Os membros do governo de Yazira pertencem a 11 partidos políticos e também há espaço para os independentes. Desde que as diferentes comunidades assumiram o controlo dos três enclaves, em julho de 2012, alguns sectores denunciaram uma suposta hegemonia do Partido da União Democrática (PYD) sobre os territórios. Salih Muslim, co-presidente deste último nega que o seu partido tenha desempenhado um papel preponderante, e define as suas linhas de atuação:
“No PYD defendemos a autodeterminação direta, também chamada 'democracia radical'. Basicamente consiste em descentralizar o poder para que o povo seja capaz de tomar e executar as suas próprias decisões. É uma versão mais sofisticada do conceito de democracia que está em total sintonia com muitos dos recentes movimentos sociais na Europa”, assegurou à IPS o líder político.

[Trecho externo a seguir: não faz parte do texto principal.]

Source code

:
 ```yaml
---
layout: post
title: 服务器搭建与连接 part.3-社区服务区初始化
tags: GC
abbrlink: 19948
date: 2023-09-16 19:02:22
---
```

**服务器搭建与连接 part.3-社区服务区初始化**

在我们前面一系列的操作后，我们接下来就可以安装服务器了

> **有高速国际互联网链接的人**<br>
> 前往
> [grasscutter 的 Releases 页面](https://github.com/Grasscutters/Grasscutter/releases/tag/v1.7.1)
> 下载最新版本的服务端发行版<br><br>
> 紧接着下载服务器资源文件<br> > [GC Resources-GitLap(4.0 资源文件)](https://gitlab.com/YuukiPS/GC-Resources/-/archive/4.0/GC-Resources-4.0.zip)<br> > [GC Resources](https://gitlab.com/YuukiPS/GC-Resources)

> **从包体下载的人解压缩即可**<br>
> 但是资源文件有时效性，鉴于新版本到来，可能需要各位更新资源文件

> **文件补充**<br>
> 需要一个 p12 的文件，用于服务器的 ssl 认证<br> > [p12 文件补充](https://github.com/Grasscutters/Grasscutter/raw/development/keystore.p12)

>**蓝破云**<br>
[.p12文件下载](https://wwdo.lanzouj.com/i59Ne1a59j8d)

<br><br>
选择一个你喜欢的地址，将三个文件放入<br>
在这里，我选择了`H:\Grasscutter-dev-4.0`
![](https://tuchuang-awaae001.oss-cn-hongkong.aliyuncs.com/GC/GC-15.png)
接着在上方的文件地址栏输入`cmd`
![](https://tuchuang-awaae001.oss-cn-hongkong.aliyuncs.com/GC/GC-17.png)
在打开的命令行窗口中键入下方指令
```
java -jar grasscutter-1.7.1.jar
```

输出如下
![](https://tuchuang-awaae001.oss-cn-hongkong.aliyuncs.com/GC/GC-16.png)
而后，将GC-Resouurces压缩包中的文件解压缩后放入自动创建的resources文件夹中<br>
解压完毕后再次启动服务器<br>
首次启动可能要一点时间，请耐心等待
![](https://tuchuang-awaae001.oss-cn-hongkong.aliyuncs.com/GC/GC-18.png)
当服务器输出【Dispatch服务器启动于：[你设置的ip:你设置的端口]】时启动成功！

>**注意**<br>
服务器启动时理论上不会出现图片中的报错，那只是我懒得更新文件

Manuel Martorell, escritor e jornalista especialista em Médio Oriente, assegura que o autogoverno democrático recorda “os objetivos do sistema foral nas suas origens: máxima autonomia local sem pôr em questão a unidade do Estado”.
“Pode não ser o conceito de independência como o conhecemos, mas o centro da questão é que esta gente está realmente a autogerir-se”, acrescenta o especialista à IPS. Martorell, que qualifica a experiência “sem precedentes no Médio Oriente”, considera-o “um bom método para unificar as formas de governo entre os curdos do Irão, Iraque, Síria e Turquia e pôr em marcha um sistema económico e social próprios”.
Trata-se de uma leitura que subscreve Akram Hesso, o Presidente do cantão de Yazira. A complicada conjuntura bélica impediu que se possam realizar eleições, e por isso Hesso sente-se obrigado a explicar como ocupa um cargo de semelhante responsabilidade desde há oito meses.
“Mantivemos várias reuniões depois das quais se criou um comité de 98 membros representativos das diferentes comunidades e correntes políticas. Foram eles os responsáveis por eleger os 25 que formam hoje o governo”, explica este advogado que diz não estar vinculado a nenhum partido político.
No dia 15 de outubro, o Parlamento do Curdistão Sul votou a favor do reconhecimento oficial dos três cantões integrados no Autogoverno Democrático e instou Irbil a estreitar vínculos com as administrações de Afrin, Kobane e Yazira.
Hesso fala de um “passo em frente”, mas sem esquecer quem torna possível que o Autogoverno Democrático seja hoje uma realidade.
“A poucos quilómetros daqui há gente a dar a vida para proteger-nos”, recorda Hesso. Afrin, Yazira ou Kobane, acrescenta, “não representam uma questão puramente territorial mas também um ideal de convivência pacífica”.